またしても、幼馴染の寺の跡取り息子の話である。
大学時代、幼馴染である寺の跡取り息子が、僧侶になる勉強をするために、京都にある仏教系の大学に通っていたことは、既に書いた通りだ。
時々会っていたが、人の顔を見ると、いつも女の子の話しかされた記憶しかない。いかにも自分が、もてもてのような感じでしゃべっていたのだが、そのわりには、いつも、合コン、合ハイ(合ハイとは、女子大の女の子たちと一緒に行う「合同ハイキング」のこと。昔は、健全な男子大学生は、こんなことでもしないと、女子と知り合う機会がなかったのだ。合コンは、昔は大学生限定で使われていたと思うが、最近はもっと幅広く使われているようだ。しかし、合ハイってどうなんだろう。今でもうやっているのだろうか)やろうと、人にけしかけてくる。そんなにもてているのなら、合コン、合ハイなんて必要ないだろうと思うのだが。もう一回念押しすると、彼は寺の跡跡取り息子である。立派な坊さんになるために、わざわざ京都の大学まで、勉強をしに来ていたのである。

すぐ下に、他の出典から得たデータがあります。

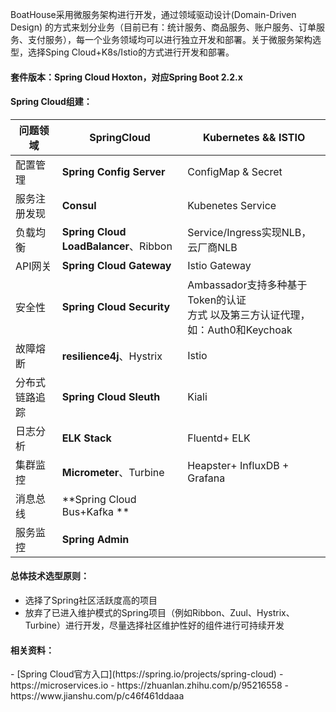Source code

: BoatHouse采用微服务架构进行开发，通过领域驱动设计(Domain-Driven Design) 的方式来划分业务（目前已有：统计服务、商品服务、账户服务、订单服务、支付服务），每一个业务领域均可以进行独立开发和部署。关于微服务架构选型，选择Sping Cloud+K8s/Istio的方式进行开发和部署。

<h4>套件版本：Spring Cloud Hoxton，对应Spring Boot 2.2.x</h4>

<h4>Spring Cloud组建：</h4>

|  问题领域 |  SpringCloud |  Kubernetes && ISTIO |
| ------------ | ------------ | ------------ |
| 配置管理  | **Spring Config Server**  | ConfigMap & Secret |
| 服务注册发现  | **Consul** | Kubenetes Service  |
| 负载均衡 | **Spring Cloud LoadBalancer**、Ribbon  | Service/Ingress实现NLB，云厂商NLB​ |
| API网关  | **Spring Cloud Gateway**  | Istio Gateway​ |
| 安全性  | **Spring Cloud Security**  | Ambassador支持多种基于Token的认证<br>方式 以及第三方认证代理，如：Auth0和Keychoak​  |
| 故障熔断  | **resilience4j**、Hystrix | Istio |
| 分布式链路追踪 | **Spring Cloud Sleuth** | Kiali |
| 日志分析 | **ELK Stack** | Fluentd+ ELK​ |
| 集群监控 | **Micrometer**、Turbine| Heapster+ InfluxDB + Grafana |
| 消息总线 | **Spring Cloud Bus+Kafka ** |   |
| 服务监控 | **Spring Admin**|  |



<h4>总体技术选型原则：</h4>

 - 选择了Spring社区活跃度高的项目
 - 放弃了已进入维护模式的Spring项目（例如Ribbon、Zuul、Hystrix、Turbine）进行开发，尽量选择社区维护性好的组件进行可持续开发

<h4>相关资料：</h4>
- [Spring Cloud官方入口](https://spring.io/projects/spring-cloud)
- https://microservices.io
- https://zhuanlan.zhihu.com/p/95216558
- https://www.jianshu.com/p/c46f461ddaaa
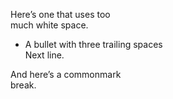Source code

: Here’s one that uses too   
much white space.

-   A bullet with three trailing spaces   
    Next line.

And here’s a commonmark\
break.
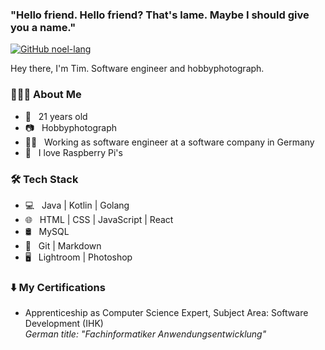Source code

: ### "Hello friend. Hello friend? That's lame. Maybe I should give you a name."

[![GitHub noel-lang](https://img.shields.io/github/followers/Timwun?label=follow&style=social)](https://github.com/Timwun)

Hey there, I'm Tim. Software engineer and hobbyphotograph.

<h3> 👨🏻‍💻 About Me </h3>

- 🎉 &nbsp; 21 years old
- 📷 &nbsp; Hobbyphotograph
- 👩‍💻 &nbsp; Working as software engineer at a software company in Germany
- 🍓 &nbsp; I love Raspberry Pi's

<h3>🛠 Tech Stack</h3>

- 💻 &nbsp; Java | Kotlin | Golang 
- 🌐 &nbsp; HTML | CSS | JavaScript | React
- 🛢 &nbsp; MySQL
- 🔧 &nbsp; Git | Markdown
- 🖥 &nbsp; Lightroom | Photoshop


<h3>⬇️ My Certifications</h3>

- Apprenticeship as Computer Science Expert, Subject Area: Software Development (IHK)<br />
<em>German title: "Fachinformatiker Anwendungsentwicklung"</em>
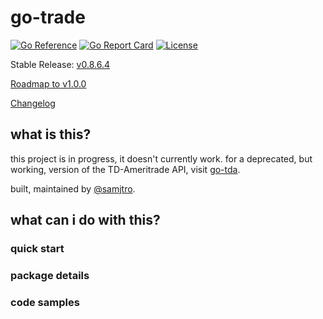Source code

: # go-trade
[![Go Reference](https://pkg.go.dev/badge/github.com/samjtro/go-trade.svg)](https://pkg.go.dev/github.com/samjtro/go-trade)
[![Go Report Card](https://goreportcard.com/badge/github.com/samjtro/go-trade)](https://goreportcard.com/report/github.com/samjtro/go-trade)
[![License](https://img.shields.io/badge/license-Apache2-brightgreen.svg)](LICENSE)

Stable Release: [v0.8.6.4](https://github.com/samjtro/go-trade/tree/stable)

[Roadmap to v1.0.0](https://github.com/samjtro/go-trade/blob/main/TODO.md)

[Changelog](https://github.com/samjtro/go-tradtradee/blob/main/CHANGELOG.md)

## what is this?

this project is in progress, it doesn't currently work. for a deprecated, but working, version of the TD-Ameritrade API, visit [go-tda](https://github.com/samjtro/go-tda).

built, maintained by [@samjtro](https://github.com/samjtro).

## what can i do with this?

### quick start
### package details
### code samples

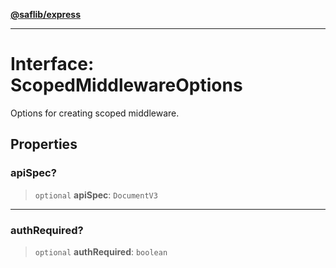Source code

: [**@saflib/express**](../index.md)

---

# Interface: ScopedMiddlewareOptions

Options for creating scoped middleware.

## Properties

### apiSpec?

> `optional` **apiSpec**: `DocumentV3`

---

### authRequired?

> `optional` **authRequired**: `boolean`
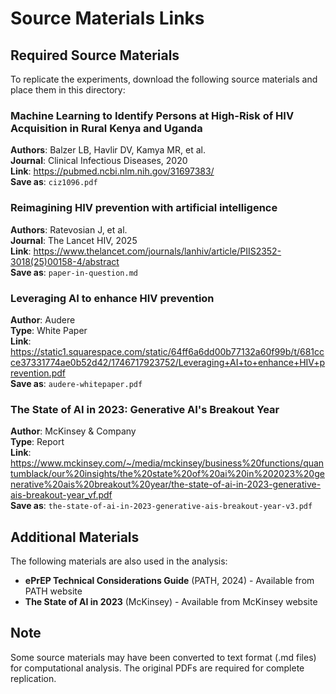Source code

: # Source Materials Links

## Required Source Materials

To replicate the experiments, download the following source materials and place them in this directory:

### Machine Learning to Identify Persons at High-Risk of HIV Acquisition in Rural Kenya and Uganda
**Authors**: Balzer LB, Havlir DV, Kamya MR, et al.  
**Journal**: Clinical Infectious Diseases, 2020  
**Link**: https://pubmed.ncbi.nlm.nih.gov/31697383/  
**Save as**: `ciz1096.pdf`

### Reimagining HIV prevention with artificial intelligence  
**Authors**: Ratevosian J, et al.  
**Journal**: The Lancet HIV, 2025  
**Link**: https://www.thelancet.com/journals/lanhiv/article/PIIS2352-3018(25)00158-4/abstract  
**Save as**: `paper-in-question.md`

### Leveraging AI to enhance HIV prevention
**Author**: Audere  
**Type**: White Paper  
**Link**: https://static1.squarespace.com/static/64ff6a6dd00b77132a60f99b/t/681ccce37331774ae0b52d42/1746717923752/Leveraging+AI+to+enhance+HIV+prevention.pdf  
**Save as**: `audere-whitepaper.pdf`

### The State of AI in 2023: Generative AI's Breakout Year
**Author**: McKinsey & Company  
**Type**: Report  
**Link**: https://www.mckinsey.com/~/media/mckinsey/business%20functions/quantumblack/our%20insights/the%20state%20of%20ai%20in%202023%20generative%20ais%20breakout%20year/the-state-of-ai-in-2023-generative-ais-breakout-year_vf.pdf  
**Save as**: `the-state-of-ai-in-2023-generative-ais-breakout-year-v3.pdf`

## Additional Materials

The following materials are also used in the analysis:

- **ePrEP Technical Considerations Guide** (PATH, 2024) - Available from PATH website
- **The State of AI in 2023** (McKinsey) - Available from McKinsey website  

## Note

Some source materials may have been converted to text format (.md files) for computational analysis. The original PDFs are required for complete replication. 
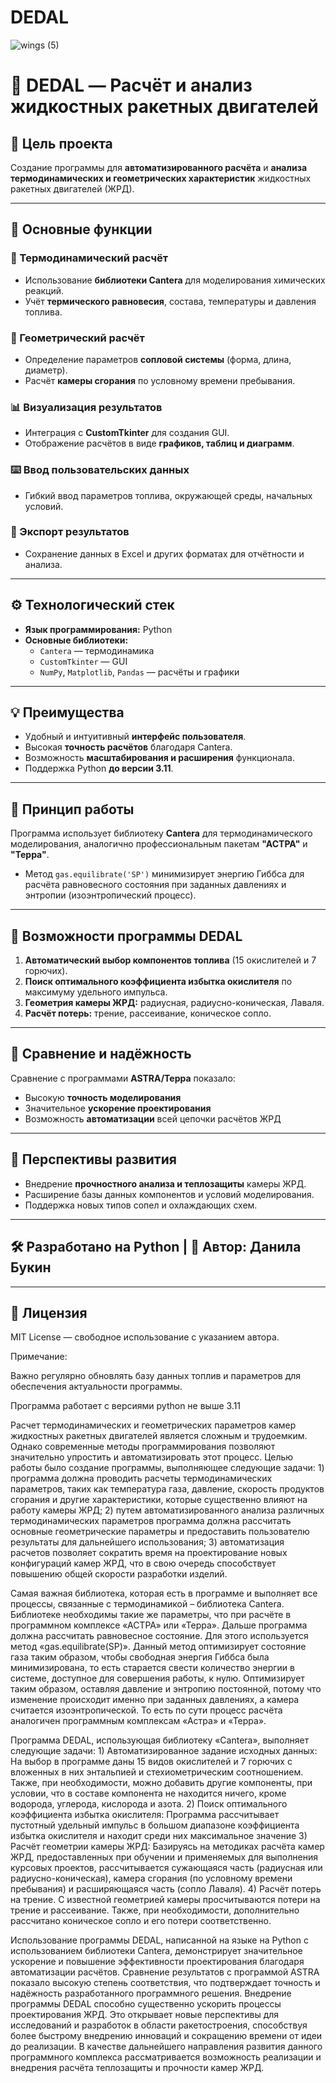 # DEDAL

![wings (5)](https://github.com/user-attachments/assets/041c7536-0520-4b3b-b547-0f4501a3335b)

# 🚀 DEDAL — Расчёт и анализ жидкостных ракетных двигателей

## 🎯 Цель проекта

Создание программы для **автоматизированного расчёта** и **анализа термодинамических и геометрических характеристик** жидкостных ракетных двигателей (ЖРД).

---

## 🔧 Основные функции

### 📡 Термодинамический расчёт
- Использование **библиотеки Cantera** для моделирования химических реакций.
- Учёт **термического равновесия**, состава, температуры и давления топлива.

### 📐 Геометрический расчёт
- Определение параметров **сопловой системы** (форма, длина, диаметр).
- Расчёт **камеры сгорания** по условному времени пребывания.

### 📊 Визуализация результатов
- Интеграция с **CustomTkinter** для создания GUI.
- Отображение расчётов в виде **графиков, таблиц и диаграмм**.

### ⌨️ Ввод пользовательских данных
- Гибкий ввод параметров топлива, окружающей среды, начальных условий.

### 💾 Экспорт результатов
- Сохранение данных в Excel и других форматах для отчётности и анализа.

---

## ⚙️ Технологический стек

- **Язык программирования:** Python
- **Основные библиотеки:**
  - `Cantera` — термодинамика
  - `CustomTkinter` — GUI
  - `NumPy`, `Matplotlib`, `Pandas` — расчёты и графики

---

## 💡 Преимущества

- Удобный и интуитивный **интерфейс пользователя**.
- Высокая **точность расчётов** благодаря Cantera.
- Возможность **масштабирования и расширения** функционала.
- Поддержка Python **до версии 3.11**.

---

## 🧪 Принцип работы

Программа использует библиотеку **Cantera** для термодинамического моделирования, аналогично профессиональным пакетам **"АСТРА"** и **"Терра"**.

- Метод `gas.equilibrate('SP')` минимизирует энергию Гиббса для расчёта равновесного состояния при заданных давлениях и энтропии (изоэнтропический процесс).

---

## 📘 Возможности программы DEDAL

1. **Автоматический выбор компонентов топлива** (15 окислителей и 7 горючих).
2. **Поиск оптимального коэффициента избытка окислителя** по максимуму удельного импульса.
3. **Геометрия камеры ЖРД:** радиусная, радиусно-коническая, Лаваля.
4. **Расчёт потерь:** трение, рассеивание, коническое сопло.

---

## 🧪 Сравнение и надёжность

Сравнение с программами **ASTRA/Терра** показало:
- Высокую **точность моделирования**
- Значительное **ускорение проектирования**
- Возможность **автоматизации** всей цепочки расчётов ЖРД

---

## 🔭 Перспективы развития

- Внедрение **прочностного анализа и теплозащиты** камеры ЖРД.
- Расширение базы данных компонентов и условий моделирования.
- Поддержка новых типов сопел и охлаждающих схем.

---

## 🛠 Разработано на Python | 🚀 Автор: **Данила Букин**
---

## 📜 Лицензия

MIT License — свободное использование с указанием автора.
  
Примечание: 

  Важно регулярно обновлять базу данных топлив и параметров для обеспечения актуальности программы.
  
  Программа работает с версиями python не выше 3.11

Расчет термодинамических и геометрических параметров камер жидкостных ракетных двигателей является сложным и трудоемким. Однако современные методы программирования позволяют значительно упростить и автоматизировать этот процесс. Целью работы было создание программы, выполняющее следующие задачи: 1) программа должна проводить расчеты термодинамических параметров, таких как температура газа, давление, скорость продуктов сгорания и другие характеристики, которые существенно влияют на работу камеры ЖРД; 2) путем автоматизированного анализа различных термодинамических параметров программа должна рассчитать основные геометрические параметры и предоставить пользователю результаты для дальнейшего использования; 3) автоматизация расчетов позволяет сократить время на проектирование новых конфигураций камер ЖРД, что в свою очередь способствует повышению общей скорости разработки изделий. 

Самая важная библиотека, которая есть в программе и выполняет все процессы, связанные с термодинамикой – библиотека Cantera. Библиотеке необходимы такие же параметры, что при расчёте в программном комплексе «АСТРА» или «Терра». Дальше программа должна рассчитать равновесное состояние. Для этого используется метод «gas.equilibrate(SP)». Данный метод оптимизирует состояние газа таким образом, чтобы свободная энергия Гиббса была минимизирована, то есть старается свести количество энергии в системе, доступное для совершения работы, к нулю. Оптимизирует таким образом, оставляя давление и энтропию постоянной, потому что изменение происходит именно при заданных давлениях, а камера считается изоэнтропической. То есть по сути процесс расчёта аналогичен программным комплексам «Астра» и «Терра». 

Программа DEDAL, использующая библиотеку «Cantera», выполняет следующие задачи: 1) Автоматизированное задание исходных данных: На выбор в программе даны 15 видов окислителей и 7 горючих с вложенных в них энтальпией и стехиометрическим соотношением. Также, при необходимости, можно добавить другие компоненты, при условии, что в составе компонента не находится ничего, кроме водорода, углерода, кислорода и азота. 2) Поиск оптимального коэффициента избытка окислителя: Программа рассчитывает пустотный удельный импульс в большом диапазоне коэффициента избытка окислителя и находит среди них максимальное значение 3) Расчёт геометрии камеры ЖРД: Базируясь на методиках расчёта камер ЖРД, предоставленных при обучении и применяемых для выполнения курсовых проектов, рассчитывается сужающаяся часть (радиусная или радиусно-коническая), камера сгорания (по условному времени пребывания) и расширяющаяся часть (сопло Лаваля). 4) Расчёт потерь на трение. С известной геометрией камеры просчитываются потери на трение и рассеивание. Также, при необходимости, дополнительно рассчитано коническое сопло и его потери соответственно. 

Использование программы DEDAL, написанной на языке на Python с использованием библиотеки Cantera, демонстрирует значительное ускорение и повышение эффективности проектирования благодаря автоматизации расчётов. Сравнение результатов с программой ASTRA показало высокую степень соответствия, что подтверждает точность и надёжность разработанного программного решения. Внедрение программы DEDAL способно существенно ускорить процессы проектирования ЖРД. Это открывает новые перспективы для исследований и разработок в области ракетостроения, способствуя более быстрому внедрению инноваций и сокращению времени от идеи до реализации. В качестве дальнейшего направления развития данного программного комплекса рассматривается возможность реализации и внедрения расчёта теплозащиты и прочности камер ЖРД.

さて、この寺の息子、ある時、ちょっと来て手伝って欲しいことがあると電話をかけてきた。行ってみると、食事をおごるから、卒論を手伝ってくれと言う頼み。いったい何をすれば良いのかと思ったら、いきなり浄土真宗関係の書籍を渡され、使えそうなところを抜き出してまとめてくれとのこと。皆さんはもう知っていると思うが、私の専攻は電気工学である。いくらありがたい親鸞様のお言葉でも、そうすぐに、内容が頭の中にすうっと入ってくるわけがない。そのうえ、彼が、どんな論旨で論文を書くつもりかも分からないのである。(多分、本人も何も考えてなかったと思うが。)
それでも、まあ、適当に書いて渡したが、後でしっかりカップラーメン1杯おごってもらった(これが約束の食事だそうだ)。私も本当に人がいい。その2年後には、彼の弟の卒論も、同じように手伝うはめになろうとは、その時点では知る由も無かったが・・・。
その後、彼がどのような卒論を仕上げたかは知らないが、ともあれ、その彼も、いまは立派な?住職になっている。
※本記事は、2006.02.15付で、「時空の流離人」に掲載したものに加除修正を行ったものです。